Wednesday, May 14, 2014

At Long Last...Boston Marathon 2014

 “Our brightest blazes of gladness are commonly kindled by unexpected sparks.”~ Samuel Johnson
So, since running the Boston Marathon, some WEEKS ago (...hmmm, how many??...), I've been flooded with thoughts, feelings, reactions, visions, memories...the whole experience feels like trying to catch a grasshopper: I see it. I approach it slowly, quietly, stealthily, aiming to grab it, catch it, embrace it, and the instant I go to close my hand it flies off into the air. Oy. Settle down mind.

So here I sit, feeling that I want to put something down now before I forget it all, I want to put it all down, and I just can't seem to get it out and it already feels so long ago. It is so much a part of me that I am having trouble stepping back and actually seeing it. And perhaps that is good. But...I want to see it... Here goes...

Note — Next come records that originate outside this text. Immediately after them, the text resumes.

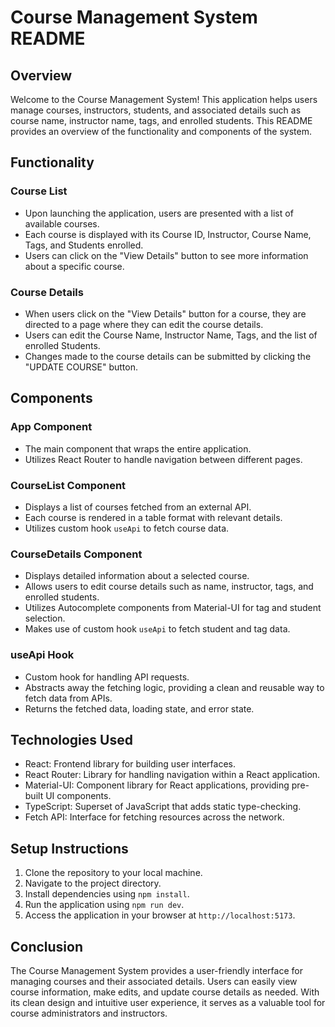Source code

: # Course Management System README

## Overview

Welcome to the Course Management System! This application helps users manage courses, instructors, students, and associated details such as course name, instructor name, tags, and enrolled students. This README provides an overview of the functionality and components of the system.

## Functionality

### Course List

- Upon launching the application, users are presented with a list of available courses.
- Each course is displayed with its Course ID, Instructor, Course Name, Tags, and Students enrolled.
- Users can click on the "View Details" button to see more information about a specific course.

### Course Details

- When users click on the "View Details" button for a course, they are directed to a page where they can edit the course details.
- Users can edit the Course Name, Instructor Name, Tags, and the list of enrolled Students.
- Changes made to the course details can be submitted by clicking the "UPDATE COURSE" button.

## Components

### App Component

- The main component that wraps the entire application.
- Utilizes React Router to handle navigation between different pages.

### CourseList Component

- Displays a list of courses fetched from an external API.
- Each course is rendered in a table format with relevant details.
- Utilizes custom hook `useApi` to fetch course data.

### CourseDetails Component

- Displays detailed information about a selected course.
- Allows users to edit course details such as name, instructor, tags, and enrolled students.
- Utilizes Autocomplete components from Material-UI for tag and student selection.
- Makes use of custom hook `useApi` to fetch student and tag data.

### useApi Hook

- Custom hook for handling API requests.
- Abstracts away the fetching logic, providing a clean and reusable way to fetch data from APIs.
- Returns the fetched data, loading state, and error state.

## Technologies Used

- React: Frontend library for building user interfaces.
- React Router: Library for handling navigation within a React application.
- Material-UI: Component library for React applications, providing pre-built UI components.
- TypeScript: Superset of JavaScript that adds static type-checking.
- Fetch API: Interface for fetching resources across the network.

## Setup Instructions

1. Clone the repository to your local machine.
2. Navigate to the project directory.
3. Install dependencies using `npm install`.
4. Run the application using `npm run dev`.
5. Access the application in your browser at `http://localhost:5173`.

## Conclusion

The Course Management System provides a user-friendly interface for managing courses and their associated details. Users can easily view course information, make edits, and update course details as needed. With its clean design and intuitive user experience, it serves as a valuable tool for course administrators and instructors.
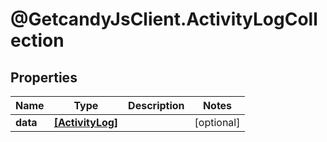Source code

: # @GetcandyJsClient.ActivityLogCollection

## Properties

Name | Type | Description | Notes
------------ | ------------- | ------------- | -------------
**data** | [**[ActivityLog]**](ActivityLog.md) |  | [optional] 



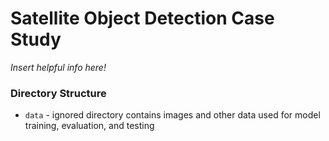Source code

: # Satellite Object Detection Case Study
_Insert helpful info here!_


### Directory Structure
* `data` - ignored directory contains images and other data used for model training, evaluation, and testing
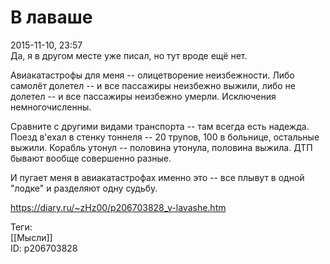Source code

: В лаваше
=========

   
 2015-11-10, 23:57   
  Да, я в другом месте уже писал, но тут вроде ещё нет.   
   
 Авиакатастрофы для меня -- олицетворение неизбежности. Либо самолёт долетел -- и все пассажиры неизбежно выжили, либо не долетел -- и все пассажиры неизбежно умерли. Исключения немногочисленны.   
   
 Сравните с другими видами транспорта -- там всегда есть надежда. Поезд в'ехал в стенку тоннеля -- 20 трупов, 100 в больнице, остальные выжили. Корабль утонул -- половина утонула, половина выжила. ДТП бывают вообще совершенно разные.   
   
 И пугает меня в авиакатастрофах именно это -- все плывут в одной "лодке" и разделяют одну судьбу.   
    
 <https://diary.ru/~zHz00/p206703828_v-lavashe.htm>   
   
 Теги:   
 [[Мысли]]   
 ID: p206703828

I have this thing about races I'm going to run: I can usually see myself 'running' them and those where this doesn't happen (NYC 2012 and St. George 2013) usually don't happen. I don't know if it's a chicken or an egg issue - but, it can be worrisome when it happens. Oddly, I did not have this problem concerning Boston 2013, though I never made it to the starting line that year. I saw myself running Boston in 2013 and now, again, in 2014, but that was little comfort - and so, when I pulled the car away from the house, waving goodbye to my family, I wasn't really entirely confident that I was actually doing what I thought I was doing. There are those moments before you do something particularly big and momentous (for yourself) that you just can't grasp the thing to be done. It's downright unnerving. I had this strange mixture of calm excitement that often hits before a marathon - and makes me worry that I'm not amp-ted up enough. I should be more nervous.
And then...

I'm walking through DIA, and I see my gate, 32, and I see "BOSTON" in bold letters above. And the chills hit. My stomach is instantly full of butterflies. I glance around the seating area - lots of runners - Boston jackets and t-shirts from various years surround me.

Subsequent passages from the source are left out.